Leave SFO for 18 hours of plane travel. Meet my girlfriend Nang and travel to the northeast of Thailand to the Khao Yai Garden Lodge, a guesthouse where Nang works as a jungle guide. Nang is fluent in English and knows a ton about the plant and animal species in Khao Yai National Forest, especially birds and wild orchids.

Dec 31 1999-Jan 1 2000

Travel to Bangkok with Nang for a New Year's eve splurge in the Oriental Hotel. The Oriental is one of the world's best hotels and certainly the fanciest in Bangkok. The place is more than 120 years old and has several times more staff members than guests.
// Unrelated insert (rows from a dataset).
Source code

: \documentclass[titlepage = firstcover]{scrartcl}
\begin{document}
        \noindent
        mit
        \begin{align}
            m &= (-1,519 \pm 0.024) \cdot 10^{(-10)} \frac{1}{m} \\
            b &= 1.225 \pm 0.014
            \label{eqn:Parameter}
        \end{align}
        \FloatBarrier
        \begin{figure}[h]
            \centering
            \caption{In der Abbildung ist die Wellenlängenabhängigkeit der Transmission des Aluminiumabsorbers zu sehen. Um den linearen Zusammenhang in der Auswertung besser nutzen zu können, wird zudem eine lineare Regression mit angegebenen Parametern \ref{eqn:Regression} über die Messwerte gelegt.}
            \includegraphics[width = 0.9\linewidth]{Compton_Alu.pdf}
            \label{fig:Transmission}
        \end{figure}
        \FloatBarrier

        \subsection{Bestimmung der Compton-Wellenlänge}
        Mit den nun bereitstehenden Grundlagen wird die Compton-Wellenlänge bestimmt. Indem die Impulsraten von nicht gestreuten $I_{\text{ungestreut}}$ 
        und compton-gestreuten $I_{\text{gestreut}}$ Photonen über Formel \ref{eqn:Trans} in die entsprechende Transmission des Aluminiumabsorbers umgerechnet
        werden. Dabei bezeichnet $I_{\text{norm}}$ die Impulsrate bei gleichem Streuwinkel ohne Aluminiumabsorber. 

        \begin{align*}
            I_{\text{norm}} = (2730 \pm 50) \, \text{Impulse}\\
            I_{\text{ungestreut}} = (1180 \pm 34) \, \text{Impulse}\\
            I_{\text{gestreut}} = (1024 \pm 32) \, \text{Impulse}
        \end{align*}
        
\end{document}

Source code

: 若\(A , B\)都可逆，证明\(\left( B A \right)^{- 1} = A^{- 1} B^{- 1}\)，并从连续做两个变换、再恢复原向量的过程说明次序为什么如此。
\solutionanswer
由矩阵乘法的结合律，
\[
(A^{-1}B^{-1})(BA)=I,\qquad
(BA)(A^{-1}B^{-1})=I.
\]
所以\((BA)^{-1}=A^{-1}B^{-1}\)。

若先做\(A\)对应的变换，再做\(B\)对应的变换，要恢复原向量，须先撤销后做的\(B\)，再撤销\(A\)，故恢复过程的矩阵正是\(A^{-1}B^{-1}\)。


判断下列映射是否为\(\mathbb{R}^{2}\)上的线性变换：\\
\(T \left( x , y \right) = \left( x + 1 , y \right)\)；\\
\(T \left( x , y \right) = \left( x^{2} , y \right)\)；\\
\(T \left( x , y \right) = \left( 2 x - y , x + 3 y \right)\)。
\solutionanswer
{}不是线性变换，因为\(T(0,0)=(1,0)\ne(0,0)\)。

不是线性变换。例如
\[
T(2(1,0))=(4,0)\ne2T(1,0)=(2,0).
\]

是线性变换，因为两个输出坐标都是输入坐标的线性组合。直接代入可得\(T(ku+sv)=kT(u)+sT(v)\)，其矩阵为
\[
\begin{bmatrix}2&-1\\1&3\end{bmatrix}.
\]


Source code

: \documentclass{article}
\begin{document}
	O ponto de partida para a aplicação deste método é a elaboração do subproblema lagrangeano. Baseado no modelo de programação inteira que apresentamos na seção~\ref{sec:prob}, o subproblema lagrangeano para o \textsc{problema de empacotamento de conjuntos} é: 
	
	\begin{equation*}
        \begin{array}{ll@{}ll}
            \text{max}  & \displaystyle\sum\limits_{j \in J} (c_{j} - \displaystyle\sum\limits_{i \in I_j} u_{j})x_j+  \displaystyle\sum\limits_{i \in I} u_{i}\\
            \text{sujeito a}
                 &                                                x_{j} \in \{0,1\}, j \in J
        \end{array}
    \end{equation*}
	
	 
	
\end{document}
The oldest building of the hotel complex is the "author's wing." The walls of the author's wing, where every room is named after someone like Joseph Conrad who stayed there, are lined with old pictures of royal family members and events which occurred at the Oriental. You can sit in the lobby of this wing (even without buying a room :) and have English tea at its most stuffy and formal. While we were sitting there having our 350 Baht tea and dessert from sparkling silver trays, a bunch of hard-core brits, one in an incredibly ugly bright green plaid suit, winged on about who's who (and who's still alive) in the British lordship scene, complained about this and that, and generally looked down on the local colonists. It was as if these people had been taking tea in this room for 100 years and hadn't noticed the outside world change.

We also visited the Oriental's sprawling campus across the river from the hotel. They have a Thai cooking school, a Thai cultural center where rich folk can go listen to academic lectures of various sorts, a full sports center, and a health spa. The health spa was absolutely amazing. Done up floor to ceiling in dark, beautifully stained wood in a Japanese style, the look, sound, feel, and smell of the building made you relaxed just standing in it. Much more relaxed than you would be if you actually paid for one of their outrageously priced mud baths, manicures, massages, meditation lessons, herbal treatments, .... You can also visit this place without buying a room (the drivers of the boat crossing the river do not ask if you are a guest).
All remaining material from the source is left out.